In besonderem Maße widmet sich Warhol dabei dem menschlichen Körper als Motiv. Hierin und in dem Stil der linearen Konturierung und ökonomischen Handschrift erinnert Seiling nachhaltig an den frühen Popartisten. Warhol hat seine Darstellungen aus Zeitschriften, Zeitungen und Magazinen entnommen und in der sinnlichen Dokumentation seines gesellschaftlichen Umfelds auf Fotografien zurückgegriffen. Auch Olivia Seiling benutzt als Vorlage für ihre Arbeiten Schnappschussfotografien. Oftmals nimmt sie auch den zu Portraitierenden zuvor mit einer Videokamera auf, versucht in der gestischen Unbekümmertheit den Ausdruck zu finden, der als pars pro toto für die Person geeignet scheint. Dieser wird dann im Standbild eingefroren und auf das Blatt übertragen. Die Rückübertragung eines medialen Abbildes in die klassische Form der Zeichenkunst ist dabei kein Gestus einer zeitgeistigen Kritik, sondern eine Verschränkung der Medien im Arbeitsprozess.
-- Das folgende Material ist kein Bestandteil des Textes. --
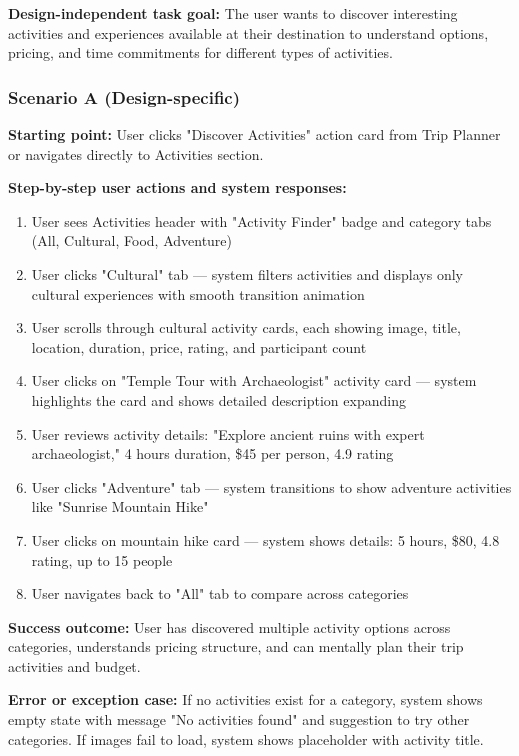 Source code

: \documentclass[11pt,a4paper]{article}
\begin{document}
\textbf{Design-independent task goal:}
The user wants to discover interesting activities and experiences available at their destination to understand options, pricing, and time commitments for different types of activities.

\subsubsection*{Scenario A (Design-specific)}

\textbf{Starting point:} User clicks "Discover Activities" action card from Trip Planner or navigates directly to Activities section.

\textbf{Step-by-step user actions and system responses:}
\begin{enumerate}
\item User sees Activities header with "Activity Finder" badge and category tabs (All, Cultural, Food, Adventure)
\item User clicks "Cultural" tab — system filters activities and displays only cultural experiences with smooth transition animation
\item User scrolls through cultural activity cards, each showing image, title, location, duration, price, rating, and participant count
\item User clicks on "Temple Tour with Archaeologist" activity card — system highlights the card and shows detailed description expanding
\item User reviews activity details: "Explore ancient ruins with expert archaeologist," 4 hours duration, \$45 per person, 4.9 rating
\item User clicks "Adventure" tab — system transitions to show adventure activities like "Sunrise Mountain Hike"
\item User clicks on mountain hike card — system shows details: 5 hours, \$80, 4.8 rating, up to 15 people
\item User navigates back to "All" tab to compare across categories
\end{enumerate}

\textbf{Success outcome:} User has discovered multiple activity options across categories, understands pricing structure, and can mentally plan their trip activities and budget.

\textbf{Error or exception case:} If no activities exist for a category, system shows empty state with message "No activities found" and suggestion to try other categories. If images fail to load, system shows placeholder with activity title.
\end{document}
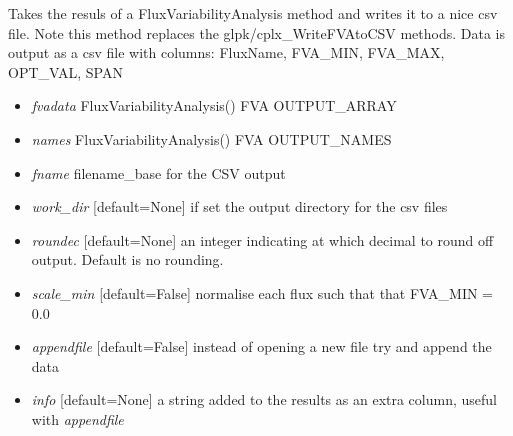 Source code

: \documentclass[a4paper,11pt,english]{sphinxmanual}
\begin{document}

\begin{fulllineitems}
\label{modules_doc:cbmpy.CBWrite.writeFVAdata}
Takes the resuls of a FluxVariabilityAnalysis method and writes it to a nice
csv file. Note this method replaces the glpk/cplx\_WriteFVAtoCSV methods. Data is output as a csv file
with columns: FluxName, FVA\_MIN, FVA\_MAX, OPT\_VAL, SPAN
\begin{itemize}
\item {} 
\emph{fvadata} FluxVariabilityAnalysis() FVA OUTPUT\_ARRAY

\item {} 
\emph{names} FluxVariabilityAnalysis() FVA OUTPUT\_NAMES

\item {} 
\emph{fname} filename\_base for the CSV output

\item {} 
\emph{work\_dir} {[}default=None{]} if set the output directory for the csv files

\item {} 
\emph{roundec} {[}default=None{]} an integer indicating at which decimal to round off output. Default is no rounding.

\item {} 
\emph{scale\_min} {[}default=False{]} normalise each flux such that that FVA\_MIN = 0.0

\item {} 
\emph{appendfile} {[}default=False{]} instead of opening a new file try and append the data

\item {} 
\emph{info} {[}default=None{]} a string added to the results as an extra column, useful with \emph{appendfile}

\end{itemize}

\end{fulllineitems}

\end{document}

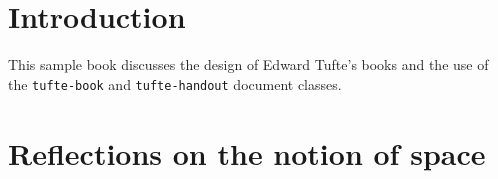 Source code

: \documentclass{tufte-book} %
\newcommand{\doccls}[1]{\texttt{#1}}
\numberwithin{dummy}{section}
\begin{document}

\tableofcontents %








\cleardoublepage
\chapter{Introduction} %

This sample book discusses the design of Edward Tufte's books\cite{Tufte2001,Tufte1990,Tufte1997,Tufte2006} and the use of the \doccls{tufte-book} and \doccls{tufte-handout} document classes.


\mainmatter

\chapter{Reflections on the notion of space}
\end{document}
Seiling zeichnet nach einer Photo- bzw. Videonatur. Dass sie ihr mediales Gegenüber dabei in einem Zustand freundschaftlicher Nähe fasst, erklärt die emotionale Zurückhaltung in den Bildnissen. Es ist die kleine Geste und nicht der expressive Pathos, die die Dargestellten kennzeichnet.

Sind es auf der einen Seite die bewegten Bilder des Videos, die die „festen“ Abbilder der Zeichnung bedingen, so führen auch umgekehrt zeichnerische Abfolgen zu kleinen Zeichentrickfilmen. Das Serielle zeigt sich hier als ein gleiches Verfahren in bildender Kunst und Film. Die kleinen Filme von oftmals wenigen Sekunden Dauer sind weniger Erzählungen als szenische Momente, in denen wiederum der Mensch im Mittelpunkt steht. Dessen innere Ruhe geht hier zuweilen mit minimalen Veränderungen, die sich grotesk komisch ausweiten können, einher. Eine Zunge verschwindet in einer Nase, Haare verdichten sich zu Brüsten, ein Auge vergrößert sich so stark, dass es schließlich dem Gesicht entwächst.

Bewegung, wenn auch von ganz anderer Art, ist auch mit kennzeichnend für zeichnerische Arbeiten, die sich zu Installationen ausgeweitet haben. Ende der 1990er Jahre hat Seiling den Bildträger gewechselt und mit dickem Ölstift auf großformatigen durchsichtigen Folien gearbeitet. Diese wurden dann an der Decke des Raumes befestigt, freihängend, hinter- und nebeneinander gestaffelt. Die zweidimensionalen Bilder wurden so im Durchblick zu Teilen eines dreidimensionalen Körpers, ohne im Ganzen fassbar zu sein. Die assoziativ gehängten Einzelbilder ergänzten sich zwangsläufig zu einem narrativen Gesamtbild ohne vorgegebene Dramaturgie. Der Betrachter, wenn er sich im Zwischenraum der Folien bewegte, konnte so unmittelbar in die szenische Struktur eintreten und aus wechselnder Perspektive unterschiedliche Erzählstrukturen entwickeln. Zugleich versetzten die leichten, so kaum spürbaren Luftzüge, die Folien in sanfte Bewegungen. Olivia Seiling nimmt den Menschen in der Kunst auf – in den Installationen und in allen anderen Arbeiten.